▶ What to do
Going through the entries below, copy out each line that contains "director".

Collected data:
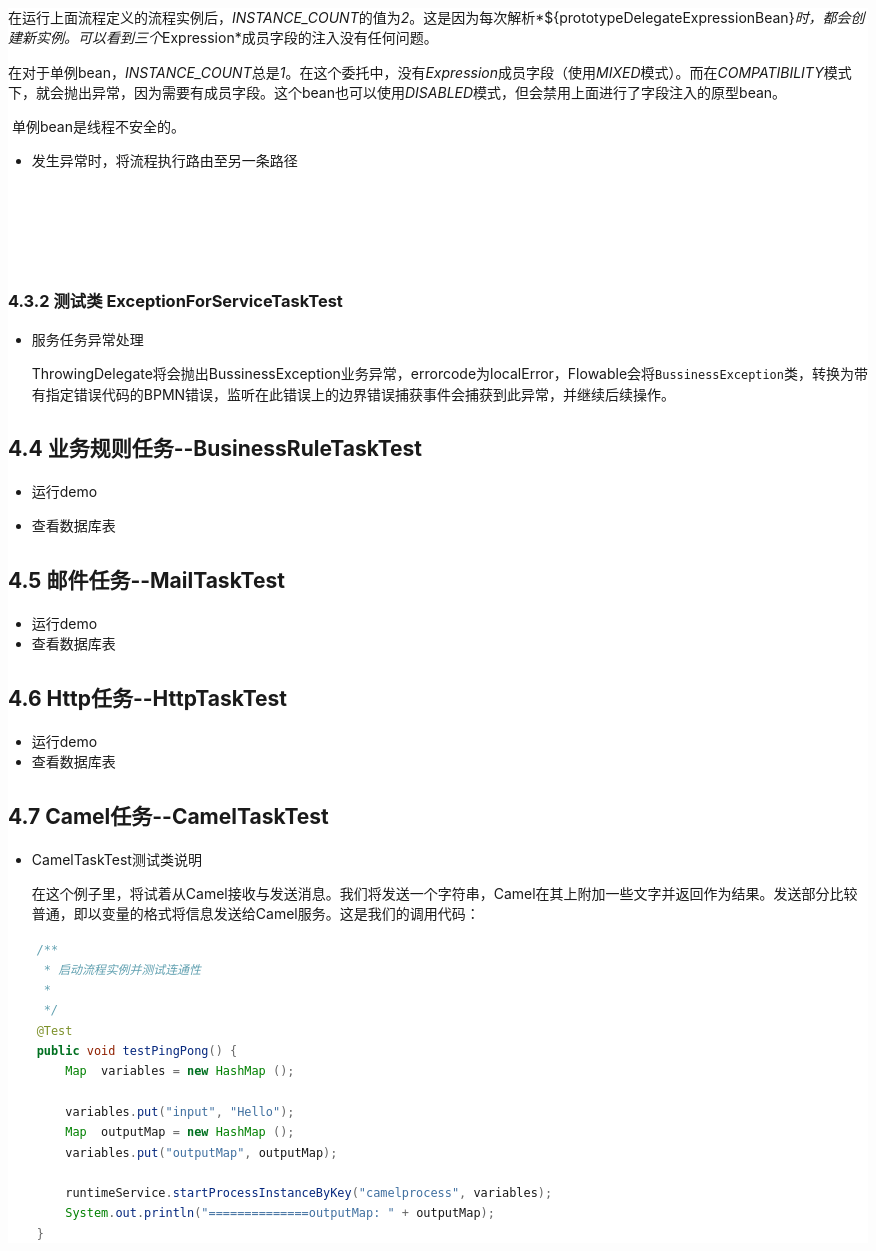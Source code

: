 ​	在运行上面流程定义的流程实例后，*INSTANCE_COUNT*的值为*2*。这是因为每次解析*${prototypeDelegateExpressionBean}*时，都会创建新实例。可以看到三个*Expression*成员字段的注入没有任何问题。

​	在对于单例bean，*INSTANCE_COUNT*总是*1*。在这个委托中，没有*Expression*成员字段（使用*MIXED*模式）。而在*COMPATIBILITY*模式下，就会抛出异常，因为需要有成员字段。这个bean也可以使用*DISABLED*模式，但会禁用上面进行了字段注入的原型bean。

​	单例bean是线程不安全的。

- 发生异常时，将流程执行路由至另一条路径

```xml
  
      
      
      
```

### 4.3.2 测试类 ExceptionForServiceTaskTest

- 服务任务异常处理

  ​	ThrowingDelegate将会抛出BussinessException业务异常，errorcode为localError，Flowable会将`BussinessException`类，转换为带有指定错误代码的BPMN错误，监听在此错误上的边界错误捕获事件会捕获到此异常，并继续后续操作。

## 4.4 业务规则任务--BusinessRuleTaskTest

- 运行demo

- 查看数据库表

## 4.5 邮件任务--MailTaskTest

- 运行demo
- 查看数据库表

## 4.6 Http任务--HttpTaskTest

- 运行demo
- 查看数据库表

## 4.7 Camel任务--CamelTaskTest

- CamelTaskTest测试类说明

  在这个例子里，将试着从Camel接收与发送消息。我们将发送一个字符串，Camel在其上附加一些文字并返回作为结果。发送部分比较普通，即以变量的格式将信息发送给Camel服务。这是我们的调用代码：

```java
	/**
	 * 启动流程实例并测试连通性
	 * 
	 */
	@Test
	public void testPingPong() {
        Map  variables = new HashMap ();

        variables.put("input", "Hello");
        Map  outputMap = new HashMap ();
        variables.put("outputMap", outputMap);

        runtimeService.startProcessInstanceByKey("camelprocess", variables);
        System.out.println("==============outputMap: " + outputMap);
    }
```
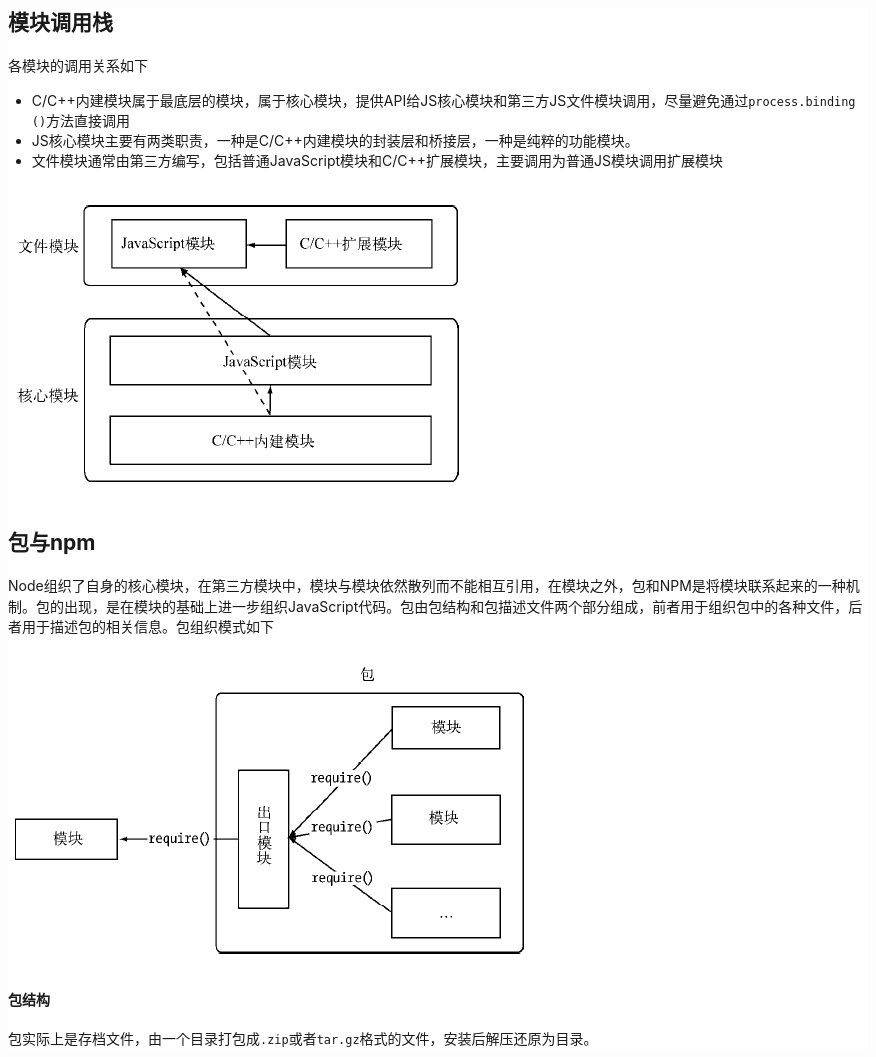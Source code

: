 ## 模块调用栈

各模块的调用关系如下
- C/C++内建模块属于最底层的模块，属于核心模块，提供API给JS核心模块和第三方JS文件模块调用，尽量避免通过`process.binding()`方法直接调用
- JS核心模块主要有两类职责，一种是C/C++内建模块的封装层和桥接层，一种是纯粹的功能模块。
- 文件模块通常由第三方编写，包括普通JavaScript模块和C/C++扩展模块，主要调用为普通JS模块调用扩展模块

![avatar](./4.jpg)

## 包与npm

Node组织了自身的核心模块，在第三方模块中，模块与模块依然散列而不能相互引用，在模块之外，包和NPM是将模块联系起来的一种机制。包的出现，是在模块的基础上进一步组织JavaScript代码。包由包结构和包描述文件两个部分组成，前者用于组织包中的各种文件，后者用于描述包的相关信息。包组织模式如下

![avatar](./5.jpg)

#### 包结构
包实际上是存档文件，由一个目录打包成`.zip`或者`tar.gz`格式的文件，安装后解压还原为目录。
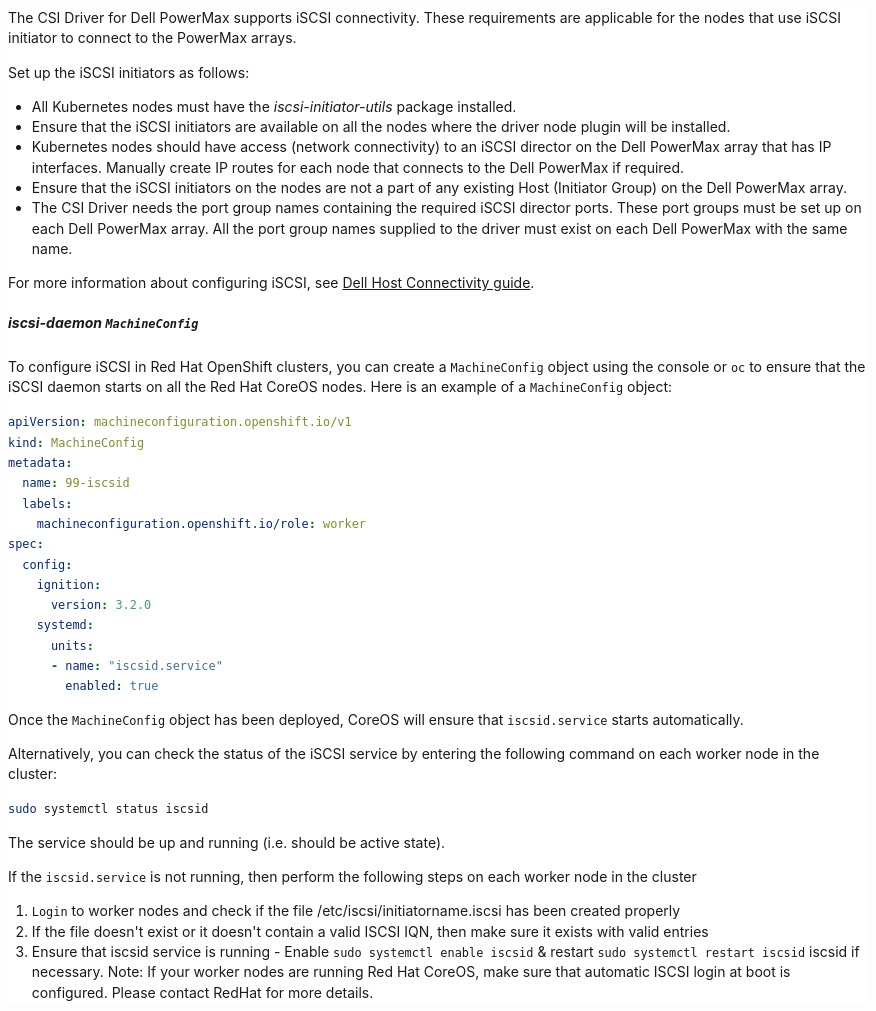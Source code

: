 The CSI Driver for Dell PowerMax supports iSCSI connectivity. These requirements are applicable for the nodes that use iSCSI initiator to connect to the PowerMax arrays.

Set up the iSCSI initiators as follows:
- All Kubernetes nodes must have the _iscsi-initiator-utils_ package installed.
- Ensure that the iSCSI initiators are available on all the nodes where the driver node plugin will be installed.
- Kubernetes nodes should have access (network connectivity) to an iSCSI director on the Dell PowerMax array that has IP interfaces. Manually create IP routes for each node that connects to the Dell PowerMax if required.
- Ensure that the iSCSI initiators on the nodes are not a part of any existing Host (Initiator Group) on the Dell PowerMax array.
- The CSI Driver needs the port group names containing the required iSCSI director ports. These port groups must be set up on each Dell PowerMax array. All the port group names supplied to the driver must exist on each Dell PowerMax with the same name.

For more information about configuring iSCSI, see [Dell Host Connectivity guide](https://elabnavigator.dell.com/vault/pdf/Linux.pdf?key=1725374107988).

##### iscsi-daemon `MachineConfig`
To configure iSCSI in Red Hat OpenShift clusters, you can create a `MachineConfig` object using the console or `oc` to ensure that the iSCSI daemon starts on all the Red Hat CoreOS nodes. Here is an example of a `MachineConfig` object:

```yaml
apiVersion: machineconfiguration.openshift.io/v1
kind: MachineConfig
metadata:
  name: 99-iscsid
  labels:
    machineconfiguration.openshift.io/role: worker
spec:
  config:
    ignition:
      version: 3.2.0
    systemd:
      units:
      - name: "iscsid.service"
        enabled: true
```
Once the `MachineConfig` object has been deployed, CoreOS will ensure that `iscsid.service` starts automatically.

Alternatively, you can check the status of the iSCSI service by entering the following command on each worker node in the cluster:

```bash
sudo systemctl status iscsid
```

The service should be up and running (i.e. should be active state).

If the `iscsid.service` is not running, then perform the following steps on each worker node in the cluster
1. `Login` to worker nodes and check if the file /etc/iscsi/initiatorname.iscsi has been created properly
2. If the file doesn't exist or it doesn't contain a valid ISCSI IQN, then make sure it exists with valid entries
3. Ensure that iscsid service is running - Enable ```sudo systemctl enable iscsid``` & restart ```sudo systemctl restart iscsid``` iscsid if necessary.
Note: If your worker nodes are running Red Hat CoreOS, make sure that automatic ISCSI login at boot is configured. Please contact RedHat for more details.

▶ Written response
- Kubernetes nodes should have access (network connectivity) to an iSCSI director on the Dell PowerMax array that has IP interfaces. Manually create IP routes for each node that connects to the Dell PowerMax if required.
- The CSI Driver needs the port group names containing the required iSCSI director ports. These port groups must be set up on each Dell PowerMax array. All the port group names supplied to the driver must exist on each Dell PowerMax with the same name.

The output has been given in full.